2. Bölüm İran-PKK ilişkisinde ikinci aşama: Stratejik ortaklığa doğru (1990-2000 yılları)
Kürtler sömürge olma kaderini yenecek mi?
1990’lı yıllar dünya siyasal sisteminde ciddi değişikliklere yol açacak gelişmeler yaşandı. SSCB’nin dağılması ile dünya çift kutuplu siyasal sistemi sona erdi. Dünyada yeni düşmanlar ve yeni ittifaklar dönemi başladı. Ortadoğu bu yeni dönemden hızla payını aldı. Olayların merkezinde ırak vardı. Bu durum elbette ki Kürtler için de oldukça önemliydi. Güney Kürdistan şehirleri Saddam’ın Kuveyt saldırısı sonrası 36. Paralelin adı ile korunma altına alındı. Bu durum 1. Dünya savaşından sonra anlaşmalarla bölünen ve uluslararası düzlemde hiçbir meşruiyeti bulunmayan Kürtler için bir dönüm noktası ola bilirdi. Kürtler 1920’ler sonrası yapılan pek çok anlaşma ile Ortadoğu’da yok sayılmış ve isimsiz bir sömürge olmaya mahkum edilmişti. Elbette Kürtler hiç durmadı birçok yerde peşmerge vb. silahlı hareketler isyanlar örgütledi ama bunlar uluslararası meşruiyeti sağlamaya yetmedi.

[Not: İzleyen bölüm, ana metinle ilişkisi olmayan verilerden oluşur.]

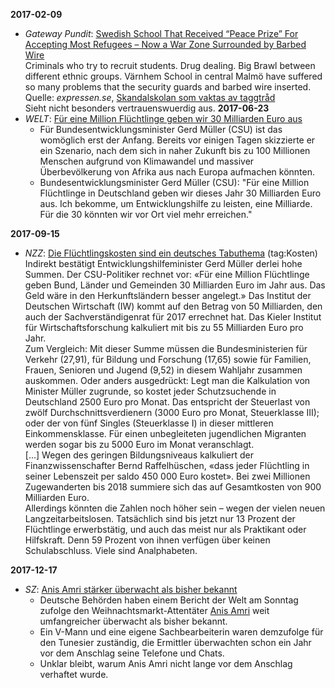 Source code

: **2017-02-09**
* *Gateway Pundit*: [Swedish School That Received “Peace Prize” For Accepting Most Refugees – Now a War Zone Surrounded by Barbed Wire](https://www.thegatewaypundit.com/2017/02/swedish-school-received-peace-prize-accepting-refugees-now-war-zone-surrounded-barbed-wire/)  
  Criminals who try to recruit students. Drug dealing. Big Brawl between different ethnic groups. Värnhem School in central Malmö have suffered so many problems that the security guards and barbed wire inserted.  
  Quelle: *expressen.se*, [Skandalskolan som vaktas av taggtråd](https://www.expressen.se/kvallsposten/skandalskolan-som-vaktas-av-taggtrad/)  
  Sieht nicht besonders vertrauenswuerdig aus.
**2017-06-23**
* *WELT*: [Für eine Million Flüchtlinge geben wir 30 Milliarden Euro aus](https://www.welt.de/vermischtes/article165846593/Fuer-eine-Million-Fluechtlinge-geben-wir-30-Milliarden-Euro-aus.html)
  * Für Bundesentwicklungsminister Gerd Müller (CSU) ist das womöglich erst der Anfang. Bereits vor einigen Tagen skizzierte er ein Szenario, nach dem sich in naher Zukunft bis zu 100 Millionen Menschen aufgrund von Klimawandel und massiver Überbevölkerung von Afrika aus nach Europa aufmachen könnten.
  * Bundesentwicklungsminister Gerd Müller (CSU): "Für eine Million Flüchtlinge in Deutschland geben wir dieses Jahr 30 Milliarden Euro aus. Ich bekomme, um Entwicklungshilfe zu leisten, eine Milliarde. Für die 30 könnten wir vor Ort viel mehr erreichen."

**2017-09-15**
* *NZZ*: [Die Flüchtlingskosten sind ein deutsches Tabuthema](https://www.nzz.ch/meinung/kommentare/die-fluechtlingskosten-sind-ein-deutsches-tabuthema-ld.1316333) (tag:Kosten)  
  Indirekt bestätigt Entwicklungshilfeminister Gerd Müller derlei hohe Summen. Der CSU-Politiker rechnet vor: «Für eine Million Flüchtlinge geben Bund, Länder und Gemeinden 30 Milliarden Euro im Jahr aus. Das Geld wäre in den Herkunftsländern besser angelegt.» Das Institut der Deutschen Wirtschaft (IW) kommt auf den Betrag von 50 Milliarden, den auch der Sachverständigenrat für 2017 errechnet hat. Das Kieler Institut für Wirtschaftsforschung kalkuliert mit bis zu 55 Milliarden Euro pro Jahr.  
  Zum Vergleich: Mit dieser Summe müssen die Bundesministerien für Verkehr (27,91), für Bildung und Forschung (17,65) sowie für Familien, Frauen, Senioren und Jugend (9,52) in diesem Wahljahr zusammen auskommen. Oder anders ausgedrückt: Legt man die Kalkulation von Minister Müller zugrunde, so kostet jeder Schutzsuchende in Deutschland 2500 Euro pro Monat. Das entspricht der Steuerlast von zwölf Durchschnittsverdienern (3000 Euro pro Monat, Steuerklasse III); oder der von fünf Singles (Steuerklasse I) in dieser mittleren Einkommensklasse. Für einen unbegleiteten jugendlichen Migranten werden sogar bis zu 5000 Euro im Monat veranschlagt.  
  [...]
  Wegen des geringen Bildungsniveaus kalkuliert der Finanzwissenschafter Bernd Raffelhüschen, «dass jeder Flüchtling in seiner Lebenszeit per saldo 450 000 Euro kostet». Bei zwei Millionen Zugewanderten bis 2018 summiere sich das auf Gesamtkosten von 900 Milliarden Euro.  
  Allerdings könnten die Zahlen noch höher sein – wegen der vielen neuen Langzeitarbeitslosen. Tatsächlich sind bis jetzt nur 13 Prozent der Flüchtlinge erwerbstätig, und auch das meist nur als Praktikant oder Hilfskraft. Denn 59 Prozent von ihnen verfügen über keinen Schulabschluss. Viele sind Analphabeten.

**2017-12-17**
* *SZ*: [Anis Amri stärker überwacht als bisher bekannt](https://www.sueddeutsche.de/politik/fall-anis-amri-anis-amri-staerker-ueberwacht-als-bisher-bekannt-1.3795020)
  * Deutsche Behörden haben einem Bericht der Welt am Sonntag zufolge den Weihnachtsmarkt-Attentäter [Anis Amri](https://www.sueddeutsche.de/thema/Anis_Amri) weit umfangreicher überwacht als bisher bekannt.
  * Ein V-Mann und eine eigene Sachbearbeiterin waren demzufolge für den Tunesier zuständig, die Ermittler überwachten schon ein Jahr vor dem Anschlag seine Telefone und Chats.
  * Unklar bleibt, warum Anis Amri nicht lange vor dem Anschlag verhaftet wurde.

Oysaki dünya güç dengesinde “haklılık bir güç değildir uluslararası meşruiyet bir güçtür”. İşte 36 paralel Kürtlerin meşruiyet kazanması için bir şanstı. 1. Dünya savaşı oluşan devletlerarası dengelerde bir delik açılmıştı. Normal koşulda olması gereken şey: tüm Kürtlerin Kürt inkar sisteminde bir gedik açan Güney Kürdistan’da ki yapılanmanın etrafında toplanması ve o gediği daha da büyütüp 40 milyon Kürdün içine girecek kadar genişletmesiydi. Ama böyle olmadı. Güney Kürdistan’da ki oluşumun daha başında PKK bu oluşumu gerici bulduğunu açıkladı ve kabul etmeyeceğini belirtti.
Kürtler arası çatışmaları kim kışkırttı?
1992 yılından 2000’li yıllara kadar olan süreçte Kürtler arası pek çok çatışma yaşandı. Bu sürece ilişkin genel bilgiler şunu söyler; Türkiye Devleti Kürtler arası çatışma çıkardı, PKK’ye saldırdı, PKK kendini savunmak için Güneye karşı savaşmak zorunda kaldı. Olayı ele alan herkesin temel tezi PKK – Türkiye üzerine kuruludur.
Bizim tezimiz ise olayın görünmeyen yönetmeninin İran olduğudur. Evet, Kürtlerin 1990-2000 arası iç çatışmalarını kışkırtan ve yönlendiren temel güçlerin başında İran gelir. İran’a komşu ülkelerde eğer bir kaos veya olağan üstü bir durum varsa İran ister görünsün ister görünmesin kesinlikle perde arkasında vardır. Bu Güney Kürdistan için çok daha fazla geçerlidir.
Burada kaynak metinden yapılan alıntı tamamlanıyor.